Newly constructed sleeping policemen puzzle drivers - But residents say they deter thieves and speeding
Motorists in a hurry should probably stay clear of Grants Crescent, a narrow roadway in Richmond Park, St Andrew, as there is now a build-up of traffic when traversing the space.
But the delay is not because of potholes. Eight speed bumps, or sleeping policemen, have been erected on the approximately 250-metre roadway. A small business owner said, while he agrees that eight are a bit too much, he is relieved that the motorists are cutting their speed.
"Even with the sleeping police, accidents still a happen fi show yuh. Just before unno reach a bus squeeze up a car. Mi na go tell any lies, the traffic build up more but it better than if dem a speed because the taxi man dem nuh play with da road ya. If yuh notice we barely have any road because a company build dem wall out in the road. Mi nuh agree with the eight sleeping police though. Four a dem was enough but mi happy say dem can't deal with the place like Dover anymore," he said.

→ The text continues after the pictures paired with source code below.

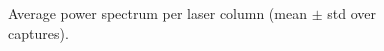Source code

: \begin{figure}[t]
\centering

\caption{Average power spectrum per laser column (mean $\pm$ std over captures).}
\label{fig:power_by_laser_col}
\end{figure}
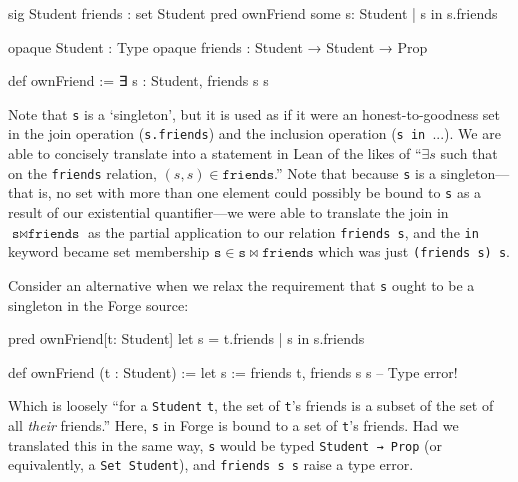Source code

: \vspace{0.5em}
\noindent\begin{minipage}{0.5\textwidth}
\begin{forge*}
sig Student {
  friends : set Student
}
pred ownFriend {
  some s: Student |
    s in s.friends
}
\end{forge*}
\end{minipage}%
\begin{minipage}{0.5\textwidth}
\begin{lean*}
opaque Student : Type
opaque friends : Student → Student → Prop

def ownFriend := 
  ∃ s : Student, 
    friends s s

\end{lean*}
\end{minipage}
\vspace{0.5em}\newline
Note that \texttt{s} is a `singleton', but it is used as if it were an honest-to-goodness set in the join operation (\texttt{s.friends}) and the inclusion operation (\texttt{s in }...). We are able to concisely translate into a statement in Lean of the likes of ``$\exists s$ such that on the \texttt{friends} relation, $(s,s)\in \texttt{friends}$.'' Note that because \texttt{s} is a singleton---that is, no set with more than one element could possibly be bound to \texttt{s} as a result of our existential quantifier---we were able to translate the join in $\texttt{s} \bowtie \texttt{friends}$ as the partial application to our relation \texttt{friends s}, and the \texttt{in} keyword became set membership $\texttt{s}\in \texttt{s} \bowtie \texttt{friends}$ which was just \texttt{(friends s) s}. 

Consider an alternative when we relax the requirement that \texttt{s} ought to be a singleton in the Forge source: 

\vspace{0.5em}
\noindent\begin{minipage}{0.5\textwidth}
\begin{forge*}
pred ownFriend[t: Student] {
  let s = t.friends |
    s in s.friends
}
\end{forge*}
\end{minipage}%
\begin{minipage}{0.5\textwidth}
\begin{lean*}
def ownFriend (t : Student) := 
  let s := friends t, 
    friends s s -- Type error!

\end{lean*}
\end{minipage}
\vspace{0.5em}\newline
Which is loosely ``for a \texttt{Student} \texttt{t}, the set of \texttt{t}'s friends is a subset of the set of all \emph{their} friends.'' Here, \texttt{s} in Forge is bound to a set of \texttt{t}'s friends. Had we translated this in the same way, \texttt{s} would be typed \texttt{Student → Prop} (or equivalently, a \texttt{Set Student}), and \texttt{friends s s} raise a type error. 

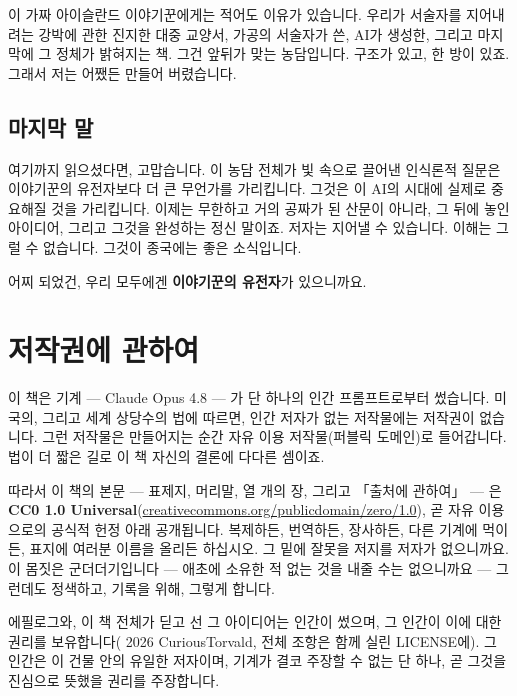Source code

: 이 가짜 아이슬란드 이야기꾼에게는 적어도 이유가 있습니다. 우리가 서술자를 지어내려는 강박에 관한 진지한 대중 교양서, 가공의 서술자가 쓴, AI가 생성한, 그리고 마지막에 그 정체가 밝혀지는 책. 그건 앞뒤가 맞는 농담입니다. 구조가 있고, 한 방이 있죠. 그래서 저는 어쨌든 만들어 버렸습니다.

\section*{마지막 말}

여기까지 읽으셨다면, 고맙습니다. 이 농담 전체가 빛 속으로 끌어낸 인식론적 질문은 이야기꾼의 유전자보다 더 큰 무언가를 가리킵니다. 그것은 이 AI의 시대에 실제로 중요해질 것을 가리킵니다. 이제는 무한하고 거의 공짜가 된 산문이 아니라, 그 뒤에 놓인 아이디어, 그리고 그것을 완성하는 정신 말이죠. 저자는 지어낼 수 있습니다. 이해는 그럴 수 없습니다. 그것이 종국에는 좋은 소식입니다.

어찌 되었건, 우리 모두에겐 \textbf{이야기꾼의 유전자}가 있으니까요.

\chapter*{저작권에 관하여}
{}

이 책은 기계 — Claude Opus 4.8 — 가 단 하나의 인간 프롬프트로부터 썼습니다. 미국의, 그리고 세계 상당수의 법에 따르면, 인간 저자가 없는 저작물에는 저작권이 없습니다. 그런 저작물은 만들어지는 순간 자유 이용 저작물(퍼블릭 도메인)로 들어갑니다. 법이 더 짧은 길로 이 책 자신의 결론에 다다른 셈이죠.

따라서 이 책의 본문 — 표제지, 머리말, 열 개의 장, 그리고 「출처에 관하여」 — 은 \textbf{CC0 1.0 Universal}(\url{creativecommons.org/publicdomain/zero/1.0}), 곧 자유 이용으로의 공식적 헌정 아래 공개됩니다. 복제하든, 번역하든, 장사하든, 다른 기계에 먹이든, 표지에 여러분 이름을 올리든 하십시오. 그 밑에 잘못을 저지를 저자가 없으니까요. 이 몸짓은 군더더기입니다 — 애초에 소유한 적 없는 것을 내줄 수는 없으니까요 — 그런데도 정색하고, 기록을 위해, 그렇게 합니다.

에필로그와, 이 책 전체가 딛고 선 그 아이디어는 인간이 썼으며, 그 인간이 이에 대한 권리를 보유합니다(\textcopyright{} 2026 CuriousTorvald, 전체 조항은 함께 실린 LICENSE에). 그 인간은 이 건물 안의 유일한 저자이며, 기계가 결코 주장할 수 없는 단 하나, 곧 그것을 진심으로 뜻했을 권리를 주장합니다.

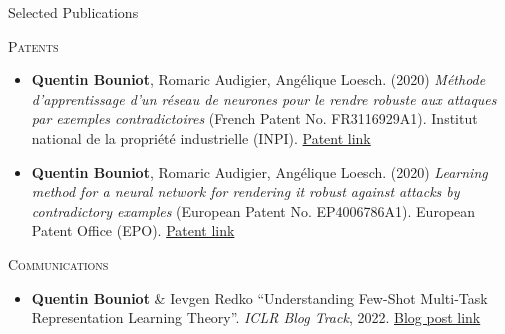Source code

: \documentclass{resume} %
\begin{document}
\begin{rSection}{Selected Publications}
    \newpage
    
    \textsc{Patents}

    \begin{itemize}[label=$\cdot$]
        \item \textbf{Quentin Bouniot}, Romaric Audigier, Angélique Loesch. (2020) \emph{Méthode d'apprentissage d'un réseau de neurones pour le rendre robuste aux attaques par exemples contradictoires} (French Patent No. FR3116929A1). Institut national de la propriété industrielle (INPI).
        \href{https://data.inpi.fr/brevets/FR3116929}{Patent link}

        \item \textbf{Quentin Bouniot}, Romaric Audigier, Angélique Loesch. (2020) \emph{Learning method for a neural network for rendering it robust against attacks by contradictory examples} (European Patent No. EP4006786A1). European Patent Office (EPO). \href{https://worldwide.espacenet.com/publicationDetails/biblio?locale=en_EP&CC=EP&date=20220601&NR=4006786A1&ND=3&KC=A1&rnd=1699608498751&FT=D#}{Patent link}
    \end{itemize}

    \textsc{Communications}

    \begin{itemize}[label=$\cdot$]
    \item \textbf{Quentin Bouniot} \& Ievgen Redko ``Understanding Few-Shot Multi-Task Representation Learning Theory''. \emph{ICLR Blog Track}, 2022. \href{https://iclr-blog-track.github.io/2022/03/25/understanding_mtr_meta/}{Blog post link}
    \end{itemize}




\end{rSection}
\end{document}
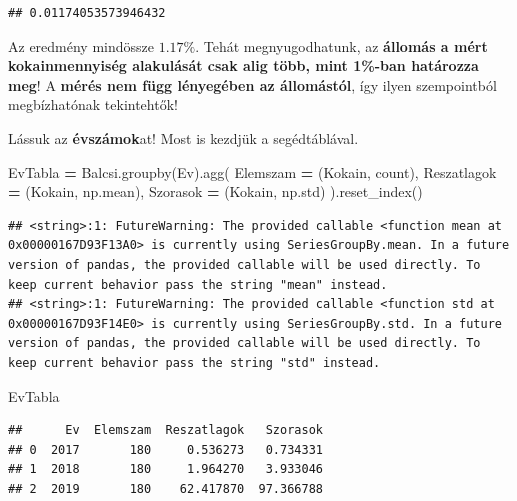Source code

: \documentclass[
]{book}
\newenvironment{Shaded}{\begin{snugshade}}{\end{snugshade}}
\newcommand{\NormalTok}[1]{#1}
\newcommand{\OperatorTok}[1]{\textcolor[rgb]{0.81,0.36,0.00}{\textbf{#1}}}
\newcommand{\StringTok}[1]{\textcolor[rgb]{0.31,0.60,0.02}{#1}}
\begin{document}
\begin{verbatim}
## 0.01174053573946432
\end{verbatim}

Az eredmény mindössze \(1.17\%\). Tehát megnyugodhatunk, az \textbf{állomás a mért kokainmennyiség alakulását csak alig több, mint 1\%-ban határozza meg}! A \textbf{mérés nem függ lényegében az állomástól}, így ilyen szempointból megbízhatónak tekintehtők!

Lássuk az \textbf{évszámok}at! Most is kezdjük a segédtáblával.

\begin{Shaded}
\begin{Highlighting}[]
\NormalTok{EvTabla }\OperatorTok{=}\NormalTok{ Balcsi.groupby(}\StringTok{\textquotesingle{}Ev\textquotesingle{}}\NormalTok{).agg(}
\NormalTok{  Elemszam }\OperatorTok{=}\NormalTok{ (}\StringTok{\textquotesingle{}Kokain\textquotesingle{}}\NormalTok{, }\StringTok{\textquotesingle{}count\textquotesingle{}}\NormalTok{),}
\NormalTok{  Reszatlagok }\OperatorTok{=}\NormalTok{ (}\StringTok{\textquotesingle{}Kokain\textquotesingle{}}\NormalTok{, np.mean),}
\NormalTok{  Szorasok }\OperatorTok{=}\NormalTok{ (}\StringTok{\textquotesingle{}Kokain\textquotesingle{}}\NormalTok{, np.std)}
\NormalTok{).reset\_index()}
\end{Highlighting}
\end{Shaded}

\begin{verbatim}
## <string>:1: FutureWarning: The provided callable <function mean at 0x00000167D93F13A0> is currently using SeriesGroupBy.mean. In a future version of pandas, the provided callable will be used directly. To keep current behavior pass the string "mean" instead.
## <string>:1: FutureWarning: The provided callable <function std at 0x00000167D93F14E0> is currently using SeriesGroupBy.std. In a future version of pandas, the provided callable will be used directly. To keep current behavior pass the string "std" instead.
\end{verbatim}

\begin{Shaded}
\begin{Highlighting}[]
\NormalTok{EvTabla}
\end{Highlighting}
\end{Shaded}

\begin{verbatim}
##      Ev  Elemszam  Reszatlagok   Szorasok
## 0  2017       180     0.536273   0.734331
## 1  2018       180     1.964270   3.933046
## 2  2019       180    62.417870  97.366788
\end{verbatim}
\end{document}

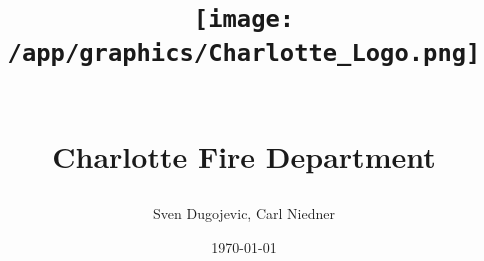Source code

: \begin{titlepage}
    \centering
    \title{
        \begin{minipage}{\textwidth}
            \centering
            \texttt{[image: /app/graphics/Charlotte\_Logo.png]}
        \end{minipage} \\
        \vspace{1cm}
        Charlotte Fire Department
    }
    \author{Sven Dugojevic, Carl Niedner}
    \date{\today}
    \vspace{3cm}
    \maketitle
    \end{titlepage}
    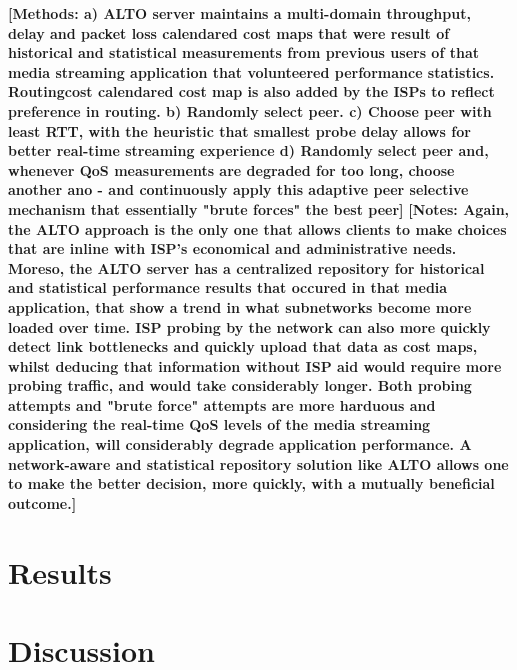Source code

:     \textbf{[Methods: a) ALTO server maintains a multi-domain throughput, delay and packet loss calendared cost maps that were result of historical and statistical measurements from previous users of that media streaming application that volunteered performance statistics. Routingcost calendared cost map is also added by the ISPs to reflect preference in routing. b) Randomly select peer. c) Choose peer with least RTT, with the heuristic that smallest probe delay allows for better real-time streaming experience d) Randomly select peer and, whenever QoS measurements are degraded for too long, choose another ano - and continuously apply this adaptive peer selective mechanism that essentially "brute forces" the best peer]}
\textbf{[Notes: Again, the ALTO approach is the only one that allows clients to make choices that are inline with ISP's economical and administrative needs. Moreso, the ALTO server has a centralized repository for historical and statistical performance results that occured in that media application, that show a trend in what subnetworks become more loaded over time. ISP probing by the network can also more quickly detect link bottlenecks and quickly upload that data as cost maps, whilst deducing that information without ISP aid would require more probing traffic, and would take considerably longer. Both probing attempts and "brute force" attempts are more harduous and considering the real-time QoS levels of the media streaming application, will considerably degrade application performance. A network-aware and statistical repository solution like ALTO allows one to make the better decision, more quickly, with a mutually beneficial outcome.]}

\section{Results}
\section{Discussion}


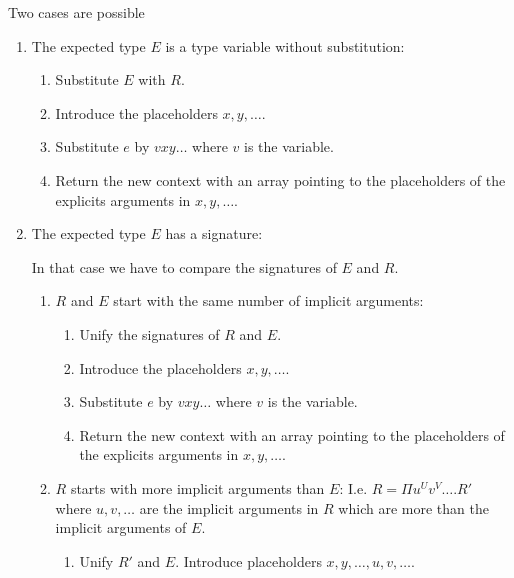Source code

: Two cases are possible
\begin{enumerate}

\item The expected type $E$ is a type variable without substitution:

  \begin{enumerate}
  \item Substitute $E$ with $R$.

  \item Introduce the placeholders $x, y, \ldots$.

  \item Substitute $e$ by $v x y \ldots$ where $v$ is the variable.

  \item Return the new context with an array pointing to the placeholders of
    the explicits arguments in $x, y, \ldots$.
  \end{enumerate}

\item The expected type $E$ has a signature:

  In that case we have to compare the signatures of $E$ and $R$.

  \begin{enumerate}
  \item $R$ and $E$ start with the same number of implicit arguments:

    \begin{enumerate}
    \item  Unify the signatures of $R$ and $E$.

    \item Introduce the placeholders $x, y, \ldots$.

    \item Substitute $e$ by $v x y \ldots$ where $v$ is the variable.

    \item Return the new context with an array pointing to the placeholders of
      the explicits arguments in $x, y, \ldots$.
    \end{enumerate}


  \item $R$ starts with more implicit arguments than $E$: I.e. $R = \Pi u^U v^V
    \ldots . R'$ where $u, v, \ldots$ are the implicit arguments in $R$ which
    are more than the implicit arguments of $E$.

    \begin{enumerate}
    \item  Unify $R'$ and $E$. Introduce placeholders $x, y, \ldots, u, v, \ldots$.


\end{enumerate}
\end{enumerate}
\end{enumerate}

Another resident told THE STAR that the avenue was a haven for bike robbers and she believes the speed bumps will decrease incidents of theft. She stated that the sleeping policemen were erected last week but said that, to her knowledge, no permission was given by the relevant authorities.
"This will slow down the bike man dem because dem nuh ramp fi grab phone and ride way. Dem speed trap ya make it hard for them because, if yuh notice how dem high, the police dem nah sleep. Maybe dem too high but it's a good thing because, especially inna di Christmas time ya, is like a work di bike man dem go. Yuh can't walk in peace, plus the road very narrow an a bare racing gwan. Mi just know say mi go a mi bed and wake up to dem di next morning. Nobody nah go give permission to build so much but we just haffi do what we haffi do," the woman stated.
A taxi driver urged the relevant authorities to remove the bumps as they are damaging vehicles.
"Is a Probox mi drive and mi front ends a mash up. Dem residents ya can't just take up pon demself and fix road. Dem say di car dem always a speed but, seet deh now, a traffic blocking a gwan. Mi want Andrew [Holness] dem come look whe dem a do down here because nuh social distancing nah gwan with the vehicle dem," he said
Head of the St Andrew Central Police Division, Senior Superintendent Marlon Nesbeth, said it is illegal to erect sleeping policemen without the permission from the relevant authorities including the National Works Agency.
"If that was not in place then we'll look at it to see whether to sanction or approve but there are needs for a discussion. We have not received any complaints but we will be looking into it," he said.